▶ [The data]:
- - - - -

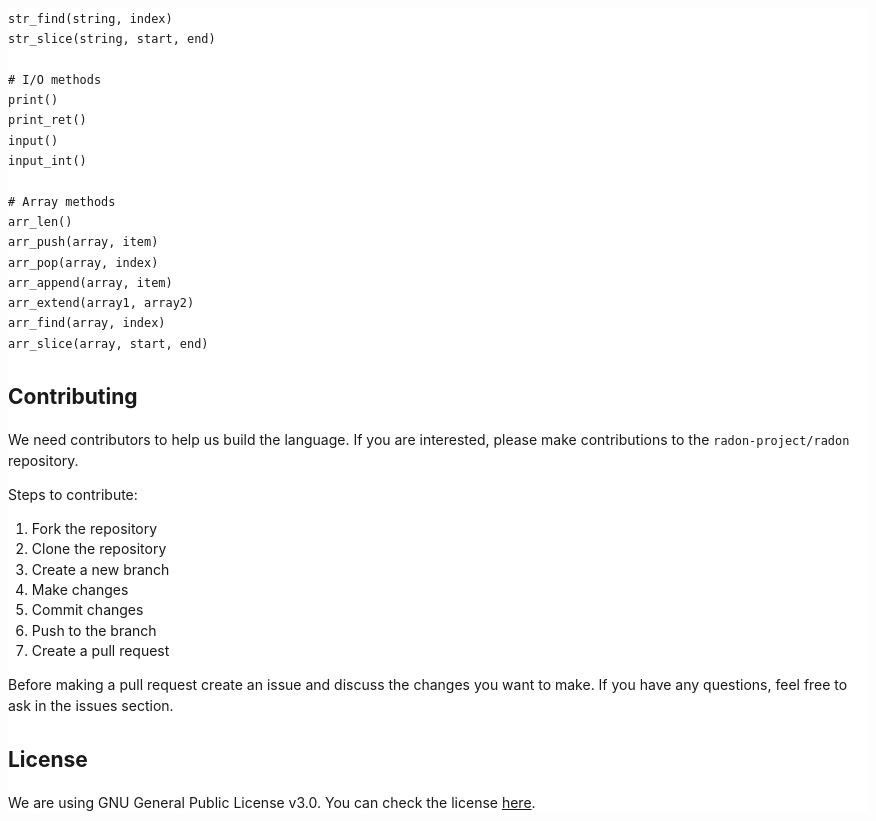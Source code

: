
 ```radon
str_find(string, index)
str_slice(string, start, end)

# I/O methods
print()
print_ret()
input()
input_int()

# Array methods
arr_len()
arr_push(array, item)
arr_pop(array, index)
arr_append(array, item)
arr_extend(array1, array2)
arr_find(array, index)
arr_slice(array, start, end)
```

## Contributing

We need contributors to help us build the language. If you are interested, please make contributions to the `radon-project/radon` repository.

Steps to contribute:

1. Fork the repository
2. Clone the repository
3. Create a new branch
4. Make changes
5. Commit changes
6. Push to the branch
7. Create a pull request

Before making a pull request create an issue and discuss the changes you want to make. If you have any questions, feel free to ask in the issues section.

## License

We are using GNU General Public License v3.0. You can check the license [here](LICENSE).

- - - - -

▶ [What you are asked to do]: Gather each line from the entries above that includes the word "item".

▶ [Response to the task]:
arr_push(array, item)
arr_append(array, item)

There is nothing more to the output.